Joe Paterno. If he had been the man of character and integrity
many proclaimed him to be, the "legendary" coach would have
said, "This is not about football, the brand, or my legacy. This
is about protecting kids at all costs." Paterno, as he later admitted,
could've done more. Why Paterno didn't do anything and everything
to rid Sandusky of the program in 1998, is beyond me. Did
Sandusky have damning information on Paterno? Don't count
it out. But Paterno was all about "JoePa", his reputation and
his legacy and could care less about that kid in the shower.
Paterno didn't even seek the victim out to see if he was OK. He
had to be wondering what Kirk, Chris, and Corso would be saying
about him on "College Gameday" if they found out about what
was going  on in his program.

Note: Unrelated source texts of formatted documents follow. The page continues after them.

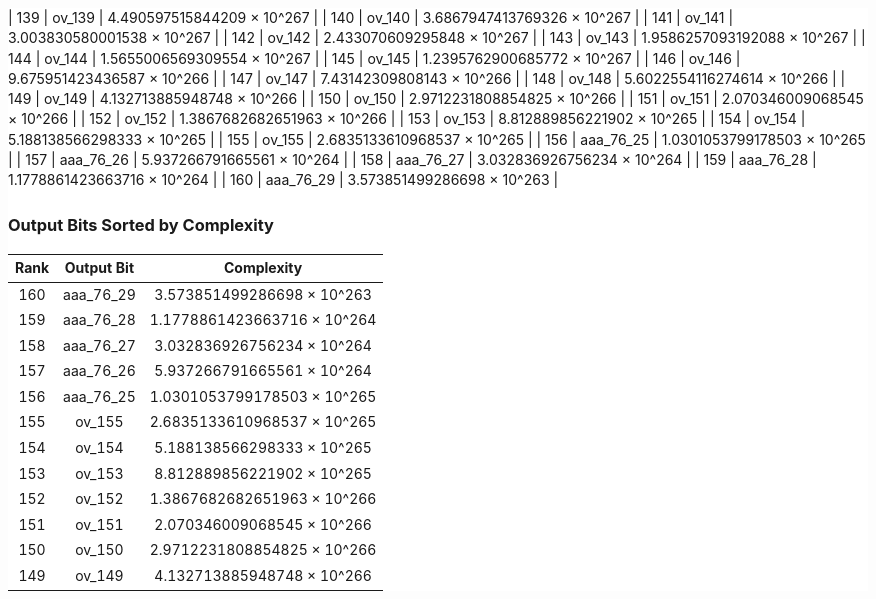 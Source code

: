 | 139 | ov_139 | 4.490597515844209 × 10^267 |
| 140 | ov_140 | 3.6867947413769326 × 10^267 |
| 141 | ov_141 | 3.003830580001538 × 10^267 |
| 142 | ov_142 | 2.433070609295848 × 10^267 |
| 143 | ov_143 | 1.9586257093192088 × 10^267 |
| 144 | ov_144 | 1.5655006569309554 × 10^267 |
| 145 | ov_145 | 1.2395762900685772 × 10^267 |
| 146 | ov_146 | 9.675951423436587 × 10^266 |
| 147 | ov_147 | 7.43142309808143 × 10^266 |
| 148 | ov_148 | 5.6022554116274614 × 10^266 |
| 149 | ov_149 | 4.132713885948748 × 10^266 |
| 150 | ov_150 | 2.9712231808854825 × 10^266 |
| 151 | ov_151 | 2.070346009068545 × 10^266 |
| 152 | ov_152 | 1.3867682682651963 × 10^266 |
| 153 | ov_153 | 8.812889856221902 × 10^265 |
| 154 | ov_154 | 5.188138566298333 × 10^265 |
| 155 | ov_155 | 2.6835133610968537 × 10^265 |
| 156 | aaa_76_25 | 1.0301053799178503 × 10^265 |
| 157 | aaa_76_26 | 5.937266791665561 × 10^264 |
| 158 | aaa_76_27 | 3.032836926756234 × 10^264 |
| 159 | aaa_76_28 | 1.1778861423663716 × 10^264 |
| 160 | aaa_76_29 | 3.573851499286698 × 10^263 |

### Output Bits Sorted by Complexity

| Rank | Output Bit | Complexity |
|:----:|:----------:|:----------:|
| 160 | aaa_76_29 | 3.573851499286698 × 10^263 |
| 159 | aaa_76_28 | 1.1778861423663716 × 10^264 |
| 158 | aaa_76_27 | 3.032836926756234 × 10^264 |
| 157 | aaa_76_26 | 5.937266791665561 × 10^264 |
| 156 | aaa_76_25 | 1.0301053799178503 × 10^265 |
| 155 | ov_155 | 2.6835133610968537 × 10^265 |
| 154 | ov_154 | 5.188138566298333 × 10^265 |
| 153 | ov_153 | 8.812889856221902 × 10^265 |
| 152 | ov_152 | 1.3867682682651963 × 10^266 |
| 151 | ov_151 | 2.070346009068545 × 10^266 |
| 150 | ov_150 | 2.9712231808854825 × 10^266 |
| 149 | ov_149 | 4.132713885948748 × 10^266 | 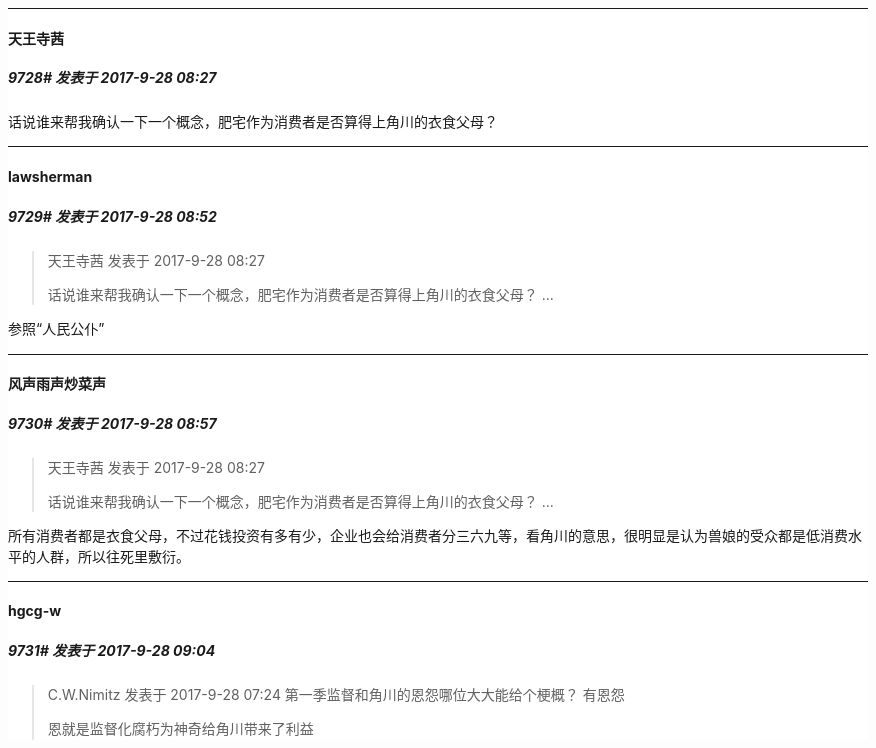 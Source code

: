 

-----

####  天王寺茜  
##### 9728#       发表于 2017-9-28 08:27




话说谁来帮我确认一下一个概念，肥宅作为消费者是否算得上角川的衣食父母？







-----

####  lawsherman  
##### 9729#       发表于 2017-9-28 08:52



<blockquote>天王寺茜 发表于 2017-9-28 08:27

话说谁来帮我确认一下一个概念，肥宅作为消费者是否算得上角川的衣食父母？ ...</blockquote>
参照“人民公仆”







-----

####  风声雨声炒菜声  
##### 9730#       发表于 2017-9-28 08:57



<blockquote>天王寺茜 发表于 2017-9-28 08:27

话说谁来帮我确认一下一个概念，肥宅作为消费者是否算得上角川的衣食父母？ ...</blockquote>
所有消费者都是衣食父母，不过花钱投资有多有少，企业也会给消费者分三六九等，看角川的意思，很明显是认为兽娘的受众都是低消费水平的人群，所以往死里敷衍。







-----

####  hgcg-w  
##### 9731#       发表于 2017-9-28 09:04



<blockquote>C.W.Nimitz 发表于 2017-9-28 07:24
第一季监督和角川的恩怨哪位大大能给个梗概？</font>
有恩怨

恩就是监督化腐朽为神奇给角川带来了利益
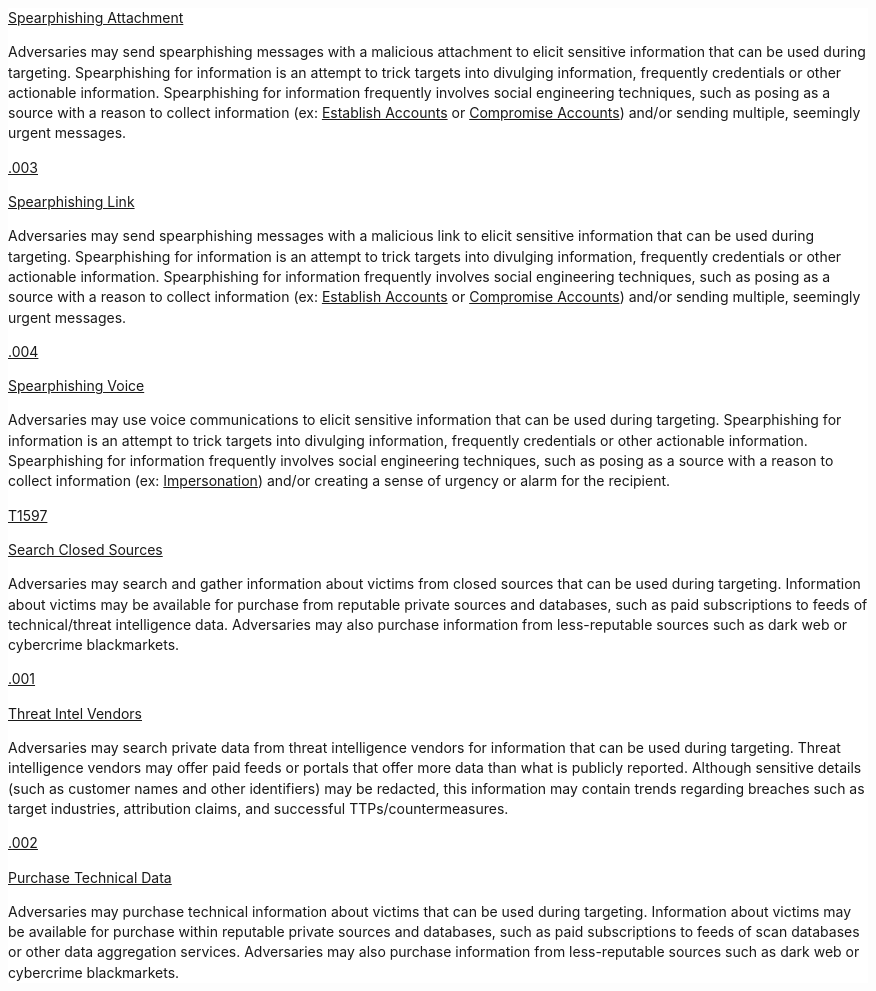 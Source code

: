 [Spearphishing Attachment](https://attack.mitre.org/techniques/T1598/002)

Adversaries may send spearphishing messages with a malicious attachment to elicit sensitive information that can be used during targeting. Spearphishing for information is an attempt to trick targets into divulging information, frequently credentials or other actionable information. Spearphishing for information frequently involves social engineering techniques, such as posing as a source with a reason to collect information (ex: [Establish Accounts](https://attack.mitre.org/techniques/T1585) or [Compromise Accounts](https://attack.mitre.org/techniques/T1586)) and/or sending multiple, seemingly urgent messages.

[.003](https://attack.mitre.org/techniques/T1598/003)

[Spearphishing Link](https://attack.mitre.org/techniques/T1598/003)

Adversaries may send spearphishing messages with a malicious link to elicit sensitive information that can be used during targeting. Spearphishing for information is an attempt to trick targets into divulging information, frequently credentials or other actionable information. Spearphishing for information frequently involves social engineering techniques, such as posing as a source with a reason to collect information (ex: [Establish Accounts](https://attack.mitre.org/techniques/T1585) or [Compromise Accounts](https://attack.mitre.org/techniques/T1586)) and/or sending multiple, seemingly urgent messages.

[.004](https://attack.mitre.org/techniques/T1598/004)

[Spearphishing Voice](https://attack.mitre.org/techniques/T1598/004)

Adversaries may use voice communications to elicit sensitive information that can be used during targeting. Spearphishing for information is an attempt to trick targets into divulging information, frequently credentials or other actionable information. Spearphishing for information frequently involves social engineering techniques, such as posing as a source with a reason to collect information (ex: [Impersonation](https://attack.mitre.org/techniques/T1656)) and/or creating a sense of urgency or alarm for the recipient.

[T1597](https://attack.mitre.org/techniques/T1597)

[Search Closed Sources](https://attack.mitre.org/techniques/T1597)

Adversaries may search and gather information about victims from closed sources that can be used during targeting. Information about victims may be available for purchase from reputable private sources and databases, such as paid subscriptions to feeds of technical/threat intelligence data. Adversaries may also purchase information from less-reputable sources such as dark web or cybercrime blackmarkets.

[.001](https://attack.mitre.org/techniques/T1597/001)

[Threat Intel Vendors](https://attack.mitre.org/techniques/T1597/001)

Adversaries may search private data from threat intelligence vendors for information that can be used during targeting. Threat intelligence vendors may offer paid feeds or portals that offer more data than what is publicly reported. Although sensitive details (such as customer names and other identifiers) may be redacted, this information may contain trends regarding breaches such as target industries, attribution claims, and successful TTPs/countermeasures.

[.002](https://attack.mitre.org/techniques/T1597/002)

[Purchase Technical Data](https://attack.mitre.org/techniques/T1597/002)

Adversaries may purchase technical information about victims that can be used during targeting. Information about victims may be available for purchase within reputable private sources and databases, such as paid subscriptions to feeds of scan databases or other data aggregation services. Adversaries may also purchase information from less-reputable sources such as dark web or cybercrime blackmarkets.
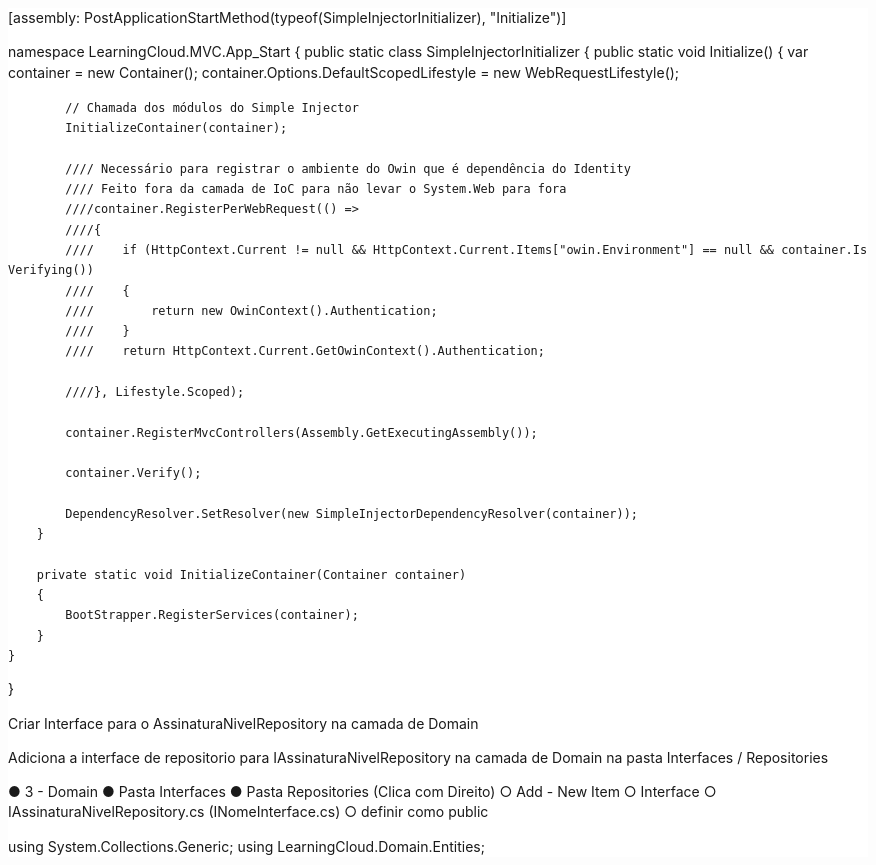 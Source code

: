 [assembly: PostApplicationStartMethod(typeof(SimpleInjectorInitializer), "Initialize")]

namespace LearningCloud.MVC.App_Start
{
    public static class SimpleInjectorInitializer
    {
        public static void Initialize()
        {
            var container = new Container();
            container.Options.DefaultScopedLifestyle = new WebRequestLifestyle();

            // Chamada dos módulos do Simple Injector
            InitializeContainer(container);

            //// Necessário para registrar o ambiente do Owin que é dependência do Identity
            //// Feito fora da camada de IoC para não levar o System.Web para fora
            ////container.RegisterPerWebRequest(() =>
            ////{
            ////    if (HttpContext.Current != null && HttpContext.Current.Items["owin.Environment"] == null && container.IsVerifying())
            ////    {
            ////        return new OwinContext().Authentication;
            ////    }
            ////    return HttpContext.Current.GetOwinContext().Authentication;

            ////}, Lifestyle.Scoped);

            container.RegisterMvcControllers(Assembly.GetExecutingAssembly());

            container.Verify();

            DependencyResolver.SetResolver(new SimpleInjectorDependencyResolver(container));
        }

        private static void InitializeContainer(Container container)
        {
            BootStrapper.RegisterServices(container);
        }
    }
}

Criar Interface para o  AssinaturaNivelRepository na camada de Domain

Adiciona a interface de repositorio para IAssinaturaNivelRepository na  camada de Domain na pasta Interfaces / Repositories 

●	3 - Domain
●	Pasta Interfaces
●	Pasta Repositories (Clica com Direito)
○	Add - New Item 
○	Interface
○	IAssinaturaNivelRepository.cs (INomeInterface.cs)
○	definir como public

using System.Collections.Generic;
using LearningCloud.Domain.Entities;
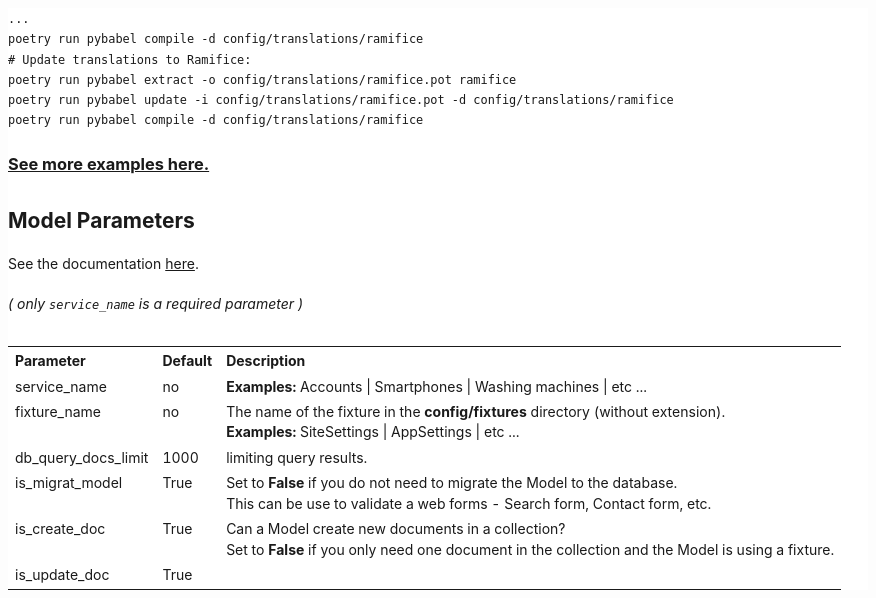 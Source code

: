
 ```shell
...
poetry run pybabel compile -d config/translations/ramifice
# Update translations to Ramifice:
poetry run pybabel extract -o config/translations/ramifice.pot ramifice
poetry run pybabel update -i config/translations/ramifice.pot -d config/translations/ramifice
poetry run pybabel compile -d config/translations/ramifice
```

### [See more examples here.](https://github.com/kebasyaty/ramifice/tree/v0/examples "See more examples here.")

## Model Parameters

See the documentation [here](https://kebasyaty.github.io/ramifice/ "here").

###### ( only `service_name` is a required parameter )

<div>
   <table>
     <tr>
       <th align="left">Parameter</th>
       <th align="left">Default</th>
       <th align="left">Description</th>
     </tr>
     <tr>
       <td align="left">service_name</td>
       <td align="left">no</td>
       <td align="left"><b>Examples:</b> Accounts | Smartphones | Washing machines | etc ... </td>
     </tr>
     <tr>
       <td align="left">fixture_name</td>
       <td align="left">no</td>
       <td align="left">
         The name of the fixture in the <b>config/fixtures</b> directory (without extension).
         <br>
         <b>Examples:</b> SiteSettings | AppSettings | etc ...
       </td>
     </tr>
     <tr>
       <td align="left">db_query_docs_limit</td>
       <td align="left">1000</td>
       <td align="left">limiting query results.</td>
     </tr>
     <tr>
       <td align="left">is_migrat_model</td>
       <td align="left">True</td>
       <td align="left">
         Set to <b>False</b> if you do not need to migrate the Model to the database.<br>
         This can be use to validate a web forms - Search form, Contact form, etc.
       </td>
     </tr>
     <tr>
       <td align="left">is_create_doc</td>
       <td align="left">True</td>
       <td align="left">
         Can a Model create new documents in a collection?<br>
         Set to <b>False</b> if you only need one document in the collection and the Model is using a fixture.
       </td>
     </tr>
     <tr>
       <td align="left">is_update_doc</td>
       <td align="left">True</td>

Now ESPN's "30 for 30", will be
 running  "The Great Fall Of The Nittany Lion" in 25 years.

Tim Curley (Athletic Director) and Graham Spanier (Pres.)
They both knew what was going on with Sandusky, after all, they
negotiated Sandusky's "retirement" package in 1999. I'm not
a smart man but I did stay at a Holiday Inn Express last night, so
I have to ask why the hell would you "negotiate" with Sandusky,
allowing him to have an office on campus and come and go as
he pleased with children. Mind-boggling. Curley and Spanier
cared about their "legacies" just as much as Paterno. Forget
about the kids, both guys were looking out for numero uno.

The Janitors at Penn State. Jim Calhoun, a janitor at Penn
State said he saw Sandusky giving a boy oral sex in the shower.
He told one of his co-workers that he had been in the Korean
War and seen guys get their heads blown off and split in half,
but he'd never get the sight of seeing what he saw in the shower
that night out of his head. Calhoun went to his supervisor whom
told him to where to go to fill out a report. Calhoun never did
because he and the other janitors thought they would lose their
jobs. So instead of protecting other kids from being abused by
Sandusky, they kept silent and kept their jobs.

Even Sandusky's defense attorney, Joseph Amendola, appeared
to be looking out for number one because after watching his
client's performance with Bob Costas on Monday night, one had
to be wondering if he was looking out more from himself than
Sandusky. This is Amendola's chance in the spotlight. Was he
on OJ's defense team? You know, the dream team that seemed
to be chasing the spotlight as much as defending the Juice.
He let Sandusky hang himself and then appeared on the "Today"
show and CNN to tell everyone that his client is innocent, and
tomorrow, he'll probably be pimping his autobiography.

The book, "Looking Out For Number" became a best-seller
because people needed something to blame for their selfish
actions or to justify why they did something. And it happens
not just at Penn State, but in the corporate and
entertainment where people build these images of great
character but when it comes to facing the truth or saving
themselves, they do whatever it takes to make sure they are
the ones left standing. But eventually, we all have to look
in the mirror and ask ourselves if we did the right thing for
ourselves or the right thing, period.